What is required ▸
Filter these entries down to lines holding "Tutorial".

[Source data]

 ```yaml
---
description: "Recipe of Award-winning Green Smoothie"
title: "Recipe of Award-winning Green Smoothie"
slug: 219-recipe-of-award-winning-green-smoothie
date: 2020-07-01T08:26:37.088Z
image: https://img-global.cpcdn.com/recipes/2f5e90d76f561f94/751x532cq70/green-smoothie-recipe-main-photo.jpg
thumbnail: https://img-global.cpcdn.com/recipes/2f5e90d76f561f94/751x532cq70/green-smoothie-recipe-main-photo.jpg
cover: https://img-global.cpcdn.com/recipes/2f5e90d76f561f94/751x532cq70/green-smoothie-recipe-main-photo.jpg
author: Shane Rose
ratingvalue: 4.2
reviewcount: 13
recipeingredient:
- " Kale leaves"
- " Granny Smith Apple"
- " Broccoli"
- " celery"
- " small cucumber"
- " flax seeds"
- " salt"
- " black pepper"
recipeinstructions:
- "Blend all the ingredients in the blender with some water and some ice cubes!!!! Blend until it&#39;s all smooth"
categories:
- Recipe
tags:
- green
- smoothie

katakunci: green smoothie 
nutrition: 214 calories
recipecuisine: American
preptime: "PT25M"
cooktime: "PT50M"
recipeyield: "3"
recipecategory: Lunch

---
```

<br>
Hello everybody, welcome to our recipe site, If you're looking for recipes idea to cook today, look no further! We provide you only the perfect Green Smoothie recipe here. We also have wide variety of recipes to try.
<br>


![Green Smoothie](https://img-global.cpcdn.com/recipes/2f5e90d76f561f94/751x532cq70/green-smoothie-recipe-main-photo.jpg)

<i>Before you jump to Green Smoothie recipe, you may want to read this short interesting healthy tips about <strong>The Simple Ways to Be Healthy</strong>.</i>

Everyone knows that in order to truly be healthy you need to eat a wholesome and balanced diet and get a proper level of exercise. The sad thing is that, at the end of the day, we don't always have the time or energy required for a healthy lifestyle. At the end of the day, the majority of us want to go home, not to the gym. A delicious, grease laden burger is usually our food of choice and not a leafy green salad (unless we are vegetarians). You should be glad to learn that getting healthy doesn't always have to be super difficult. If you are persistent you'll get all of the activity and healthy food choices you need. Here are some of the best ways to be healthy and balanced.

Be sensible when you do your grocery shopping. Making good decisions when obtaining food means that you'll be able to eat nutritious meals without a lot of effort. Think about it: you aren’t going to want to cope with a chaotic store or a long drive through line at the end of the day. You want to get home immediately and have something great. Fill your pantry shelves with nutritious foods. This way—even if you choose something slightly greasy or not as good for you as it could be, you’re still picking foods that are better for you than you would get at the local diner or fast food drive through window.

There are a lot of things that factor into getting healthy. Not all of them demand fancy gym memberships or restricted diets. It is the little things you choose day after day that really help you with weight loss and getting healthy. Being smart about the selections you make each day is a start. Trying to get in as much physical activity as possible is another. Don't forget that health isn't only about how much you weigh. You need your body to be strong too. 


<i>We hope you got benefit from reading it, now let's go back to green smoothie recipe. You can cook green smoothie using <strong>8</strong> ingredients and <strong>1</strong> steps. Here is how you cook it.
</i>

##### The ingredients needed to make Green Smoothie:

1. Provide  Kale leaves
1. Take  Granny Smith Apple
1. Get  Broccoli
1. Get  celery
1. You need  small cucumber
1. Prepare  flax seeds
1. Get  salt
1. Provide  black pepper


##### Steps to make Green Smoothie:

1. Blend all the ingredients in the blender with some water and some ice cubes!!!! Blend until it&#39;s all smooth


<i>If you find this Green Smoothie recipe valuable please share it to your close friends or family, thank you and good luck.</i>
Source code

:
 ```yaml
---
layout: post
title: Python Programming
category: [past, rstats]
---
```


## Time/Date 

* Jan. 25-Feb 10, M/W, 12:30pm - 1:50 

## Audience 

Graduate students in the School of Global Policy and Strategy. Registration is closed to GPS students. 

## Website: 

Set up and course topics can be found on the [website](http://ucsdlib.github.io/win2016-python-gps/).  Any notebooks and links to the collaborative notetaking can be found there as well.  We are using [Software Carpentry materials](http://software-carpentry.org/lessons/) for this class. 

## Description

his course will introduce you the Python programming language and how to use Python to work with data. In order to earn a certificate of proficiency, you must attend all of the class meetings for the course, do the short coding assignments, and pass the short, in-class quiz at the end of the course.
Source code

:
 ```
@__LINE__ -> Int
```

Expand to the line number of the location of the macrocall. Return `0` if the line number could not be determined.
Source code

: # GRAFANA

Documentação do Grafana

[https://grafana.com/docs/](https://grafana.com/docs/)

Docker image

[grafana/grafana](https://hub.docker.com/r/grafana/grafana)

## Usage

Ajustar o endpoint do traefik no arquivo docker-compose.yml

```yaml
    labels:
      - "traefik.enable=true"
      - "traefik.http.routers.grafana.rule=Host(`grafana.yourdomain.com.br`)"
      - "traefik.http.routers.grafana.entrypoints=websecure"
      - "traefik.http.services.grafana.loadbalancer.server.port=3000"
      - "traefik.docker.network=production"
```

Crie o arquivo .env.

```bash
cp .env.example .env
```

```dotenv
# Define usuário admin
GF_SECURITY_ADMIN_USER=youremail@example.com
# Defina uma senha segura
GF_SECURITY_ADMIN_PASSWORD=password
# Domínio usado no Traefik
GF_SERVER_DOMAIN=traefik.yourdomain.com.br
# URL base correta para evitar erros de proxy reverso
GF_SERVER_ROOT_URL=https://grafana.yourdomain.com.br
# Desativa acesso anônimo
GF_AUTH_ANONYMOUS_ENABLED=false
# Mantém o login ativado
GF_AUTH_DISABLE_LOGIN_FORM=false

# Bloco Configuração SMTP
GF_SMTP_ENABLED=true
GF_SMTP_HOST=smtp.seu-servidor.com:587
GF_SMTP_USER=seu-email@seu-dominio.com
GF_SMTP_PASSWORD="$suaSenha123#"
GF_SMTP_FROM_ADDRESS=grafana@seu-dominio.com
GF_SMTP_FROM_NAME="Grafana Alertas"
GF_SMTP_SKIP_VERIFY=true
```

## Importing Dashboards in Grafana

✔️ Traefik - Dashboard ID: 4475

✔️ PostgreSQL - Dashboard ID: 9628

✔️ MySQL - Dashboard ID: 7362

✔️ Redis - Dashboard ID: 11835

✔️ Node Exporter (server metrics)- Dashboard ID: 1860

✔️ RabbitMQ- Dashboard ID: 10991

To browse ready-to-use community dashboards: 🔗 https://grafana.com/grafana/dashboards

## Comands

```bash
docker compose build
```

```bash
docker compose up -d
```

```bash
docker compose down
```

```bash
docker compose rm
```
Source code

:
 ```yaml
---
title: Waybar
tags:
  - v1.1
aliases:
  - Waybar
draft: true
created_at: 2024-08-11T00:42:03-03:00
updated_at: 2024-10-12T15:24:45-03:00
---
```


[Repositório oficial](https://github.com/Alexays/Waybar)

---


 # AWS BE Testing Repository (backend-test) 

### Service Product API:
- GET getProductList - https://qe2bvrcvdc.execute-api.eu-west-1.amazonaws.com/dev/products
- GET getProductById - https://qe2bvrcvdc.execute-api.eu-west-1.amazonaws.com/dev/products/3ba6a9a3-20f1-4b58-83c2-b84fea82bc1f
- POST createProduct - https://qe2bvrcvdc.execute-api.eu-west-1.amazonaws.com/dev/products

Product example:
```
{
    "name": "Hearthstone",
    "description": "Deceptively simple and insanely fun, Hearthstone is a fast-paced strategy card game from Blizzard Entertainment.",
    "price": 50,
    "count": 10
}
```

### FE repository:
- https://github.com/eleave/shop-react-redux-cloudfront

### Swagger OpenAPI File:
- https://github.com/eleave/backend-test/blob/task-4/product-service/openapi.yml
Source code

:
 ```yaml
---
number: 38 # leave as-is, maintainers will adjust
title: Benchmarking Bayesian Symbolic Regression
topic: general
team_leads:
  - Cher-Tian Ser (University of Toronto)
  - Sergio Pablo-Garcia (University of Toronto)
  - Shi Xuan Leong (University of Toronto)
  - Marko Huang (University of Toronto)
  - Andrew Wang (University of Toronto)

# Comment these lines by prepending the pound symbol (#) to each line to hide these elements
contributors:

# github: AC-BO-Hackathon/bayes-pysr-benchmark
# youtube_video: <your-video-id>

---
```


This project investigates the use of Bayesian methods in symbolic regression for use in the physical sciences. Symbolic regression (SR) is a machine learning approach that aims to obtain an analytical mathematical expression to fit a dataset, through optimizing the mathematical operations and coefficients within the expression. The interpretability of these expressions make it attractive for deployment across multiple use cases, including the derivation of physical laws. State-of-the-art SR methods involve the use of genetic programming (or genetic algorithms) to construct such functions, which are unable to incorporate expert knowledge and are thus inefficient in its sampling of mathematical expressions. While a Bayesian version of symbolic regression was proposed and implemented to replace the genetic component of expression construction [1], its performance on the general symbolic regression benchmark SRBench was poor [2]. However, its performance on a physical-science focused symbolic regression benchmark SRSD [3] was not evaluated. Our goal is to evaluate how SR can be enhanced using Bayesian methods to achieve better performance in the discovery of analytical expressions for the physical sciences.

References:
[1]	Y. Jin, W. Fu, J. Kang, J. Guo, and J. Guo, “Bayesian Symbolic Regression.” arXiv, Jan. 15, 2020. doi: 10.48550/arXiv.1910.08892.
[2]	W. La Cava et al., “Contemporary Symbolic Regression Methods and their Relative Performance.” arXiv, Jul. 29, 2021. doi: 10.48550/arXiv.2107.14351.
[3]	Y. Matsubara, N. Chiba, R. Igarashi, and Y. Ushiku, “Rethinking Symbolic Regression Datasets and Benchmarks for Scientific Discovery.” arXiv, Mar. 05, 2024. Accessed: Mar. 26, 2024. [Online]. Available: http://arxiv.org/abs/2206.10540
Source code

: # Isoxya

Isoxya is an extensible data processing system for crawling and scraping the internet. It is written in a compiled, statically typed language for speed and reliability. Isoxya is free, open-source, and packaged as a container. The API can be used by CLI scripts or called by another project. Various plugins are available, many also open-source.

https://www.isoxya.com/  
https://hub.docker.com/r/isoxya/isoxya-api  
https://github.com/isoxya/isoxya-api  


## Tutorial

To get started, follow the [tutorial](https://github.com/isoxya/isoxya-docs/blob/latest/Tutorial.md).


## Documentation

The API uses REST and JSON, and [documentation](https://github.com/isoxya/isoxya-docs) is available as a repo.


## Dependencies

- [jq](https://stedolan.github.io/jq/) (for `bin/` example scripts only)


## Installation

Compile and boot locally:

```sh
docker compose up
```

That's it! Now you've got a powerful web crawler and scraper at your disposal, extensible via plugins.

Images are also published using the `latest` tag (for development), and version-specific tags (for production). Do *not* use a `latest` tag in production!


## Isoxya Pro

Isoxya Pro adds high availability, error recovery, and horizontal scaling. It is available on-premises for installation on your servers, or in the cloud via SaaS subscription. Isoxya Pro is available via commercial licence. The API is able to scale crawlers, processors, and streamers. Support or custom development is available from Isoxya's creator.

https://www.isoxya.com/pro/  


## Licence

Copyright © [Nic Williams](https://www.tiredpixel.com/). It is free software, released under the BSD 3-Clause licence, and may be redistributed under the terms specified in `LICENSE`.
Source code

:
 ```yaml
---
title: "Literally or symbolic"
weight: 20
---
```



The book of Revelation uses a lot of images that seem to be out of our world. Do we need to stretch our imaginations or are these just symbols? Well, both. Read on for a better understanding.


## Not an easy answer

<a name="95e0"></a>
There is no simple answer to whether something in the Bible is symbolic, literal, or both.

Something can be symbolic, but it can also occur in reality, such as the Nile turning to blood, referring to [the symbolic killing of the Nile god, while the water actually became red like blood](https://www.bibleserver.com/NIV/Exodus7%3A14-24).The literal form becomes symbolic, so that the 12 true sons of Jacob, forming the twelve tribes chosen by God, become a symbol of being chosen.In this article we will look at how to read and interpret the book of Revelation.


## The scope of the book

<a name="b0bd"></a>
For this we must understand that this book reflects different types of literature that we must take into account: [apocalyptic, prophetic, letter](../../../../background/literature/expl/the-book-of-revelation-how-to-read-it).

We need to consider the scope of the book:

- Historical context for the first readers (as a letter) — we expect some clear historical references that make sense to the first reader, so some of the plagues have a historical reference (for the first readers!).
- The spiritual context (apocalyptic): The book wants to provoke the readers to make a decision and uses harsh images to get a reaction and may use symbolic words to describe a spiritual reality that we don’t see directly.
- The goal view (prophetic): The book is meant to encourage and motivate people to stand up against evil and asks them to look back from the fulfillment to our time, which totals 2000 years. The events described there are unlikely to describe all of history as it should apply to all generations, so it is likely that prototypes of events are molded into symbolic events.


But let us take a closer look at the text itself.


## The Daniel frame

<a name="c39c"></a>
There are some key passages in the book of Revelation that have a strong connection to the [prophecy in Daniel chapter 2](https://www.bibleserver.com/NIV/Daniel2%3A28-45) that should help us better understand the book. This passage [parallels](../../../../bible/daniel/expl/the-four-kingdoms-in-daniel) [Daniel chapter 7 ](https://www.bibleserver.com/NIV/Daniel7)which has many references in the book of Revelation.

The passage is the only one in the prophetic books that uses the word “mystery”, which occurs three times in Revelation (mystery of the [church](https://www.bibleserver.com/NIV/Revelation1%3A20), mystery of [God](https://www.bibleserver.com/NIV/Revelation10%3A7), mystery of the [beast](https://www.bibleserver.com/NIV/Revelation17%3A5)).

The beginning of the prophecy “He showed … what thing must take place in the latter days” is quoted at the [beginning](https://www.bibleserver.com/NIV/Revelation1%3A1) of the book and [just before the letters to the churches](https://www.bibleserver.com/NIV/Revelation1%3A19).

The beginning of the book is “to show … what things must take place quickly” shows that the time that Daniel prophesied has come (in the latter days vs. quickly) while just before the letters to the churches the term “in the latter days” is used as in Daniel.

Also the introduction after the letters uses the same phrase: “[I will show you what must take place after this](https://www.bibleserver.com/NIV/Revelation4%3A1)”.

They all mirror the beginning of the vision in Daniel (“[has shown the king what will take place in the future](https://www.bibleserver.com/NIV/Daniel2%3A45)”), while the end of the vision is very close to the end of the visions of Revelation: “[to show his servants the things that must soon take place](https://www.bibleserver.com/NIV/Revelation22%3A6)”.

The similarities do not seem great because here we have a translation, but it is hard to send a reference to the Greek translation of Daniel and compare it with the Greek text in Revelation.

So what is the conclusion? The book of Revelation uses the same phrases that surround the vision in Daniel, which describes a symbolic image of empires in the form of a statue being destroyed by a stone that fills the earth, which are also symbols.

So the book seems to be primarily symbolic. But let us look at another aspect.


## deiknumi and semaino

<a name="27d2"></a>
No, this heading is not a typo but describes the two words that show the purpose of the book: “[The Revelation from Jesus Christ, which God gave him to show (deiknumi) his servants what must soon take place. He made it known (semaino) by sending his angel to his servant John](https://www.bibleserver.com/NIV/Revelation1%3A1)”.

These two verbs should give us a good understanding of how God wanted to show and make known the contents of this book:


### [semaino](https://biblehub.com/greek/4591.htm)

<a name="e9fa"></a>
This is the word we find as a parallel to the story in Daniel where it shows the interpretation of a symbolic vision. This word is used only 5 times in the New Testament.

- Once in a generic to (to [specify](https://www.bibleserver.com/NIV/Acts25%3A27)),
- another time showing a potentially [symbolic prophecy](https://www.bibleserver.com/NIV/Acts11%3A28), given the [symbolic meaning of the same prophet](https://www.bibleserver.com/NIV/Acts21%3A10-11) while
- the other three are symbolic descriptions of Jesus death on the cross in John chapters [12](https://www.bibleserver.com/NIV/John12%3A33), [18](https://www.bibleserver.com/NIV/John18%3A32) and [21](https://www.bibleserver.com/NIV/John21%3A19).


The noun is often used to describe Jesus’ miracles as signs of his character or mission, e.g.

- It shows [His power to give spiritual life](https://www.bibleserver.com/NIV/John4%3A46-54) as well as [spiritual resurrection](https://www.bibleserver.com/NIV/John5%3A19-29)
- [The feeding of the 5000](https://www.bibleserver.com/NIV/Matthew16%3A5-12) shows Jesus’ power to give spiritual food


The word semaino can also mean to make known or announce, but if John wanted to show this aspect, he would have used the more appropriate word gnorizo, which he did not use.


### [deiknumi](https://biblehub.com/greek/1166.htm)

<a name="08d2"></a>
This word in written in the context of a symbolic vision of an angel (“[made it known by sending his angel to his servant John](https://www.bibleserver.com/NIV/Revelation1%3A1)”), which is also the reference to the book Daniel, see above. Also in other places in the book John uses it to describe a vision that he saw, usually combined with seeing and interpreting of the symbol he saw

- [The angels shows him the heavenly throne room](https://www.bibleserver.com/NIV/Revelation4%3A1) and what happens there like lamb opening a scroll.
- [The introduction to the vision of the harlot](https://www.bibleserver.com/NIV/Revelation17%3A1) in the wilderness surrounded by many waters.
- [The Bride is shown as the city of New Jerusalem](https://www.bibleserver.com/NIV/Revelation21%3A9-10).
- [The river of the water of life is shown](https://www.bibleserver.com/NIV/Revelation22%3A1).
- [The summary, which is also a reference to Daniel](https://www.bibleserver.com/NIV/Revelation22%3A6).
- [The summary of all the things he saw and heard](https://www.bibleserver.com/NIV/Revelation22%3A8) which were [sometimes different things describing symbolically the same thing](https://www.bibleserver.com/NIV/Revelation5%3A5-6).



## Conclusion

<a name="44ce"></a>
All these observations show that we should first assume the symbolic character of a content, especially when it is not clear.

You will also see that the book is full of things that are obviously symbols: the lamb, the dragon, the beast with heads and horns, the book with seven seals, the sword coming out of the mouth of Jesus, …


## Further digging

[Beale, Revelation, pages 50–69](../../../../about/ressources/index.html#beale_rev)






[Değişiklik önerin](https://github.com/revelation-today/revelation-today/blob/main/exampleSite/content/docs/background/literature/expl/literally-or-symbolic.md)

[/Source data]

Result of the exercise ▸
## Tutorial
To get started, follow the [tutorial](https://github.com/isoxya/isoxya-docs/blob/latest/Tutorial.md).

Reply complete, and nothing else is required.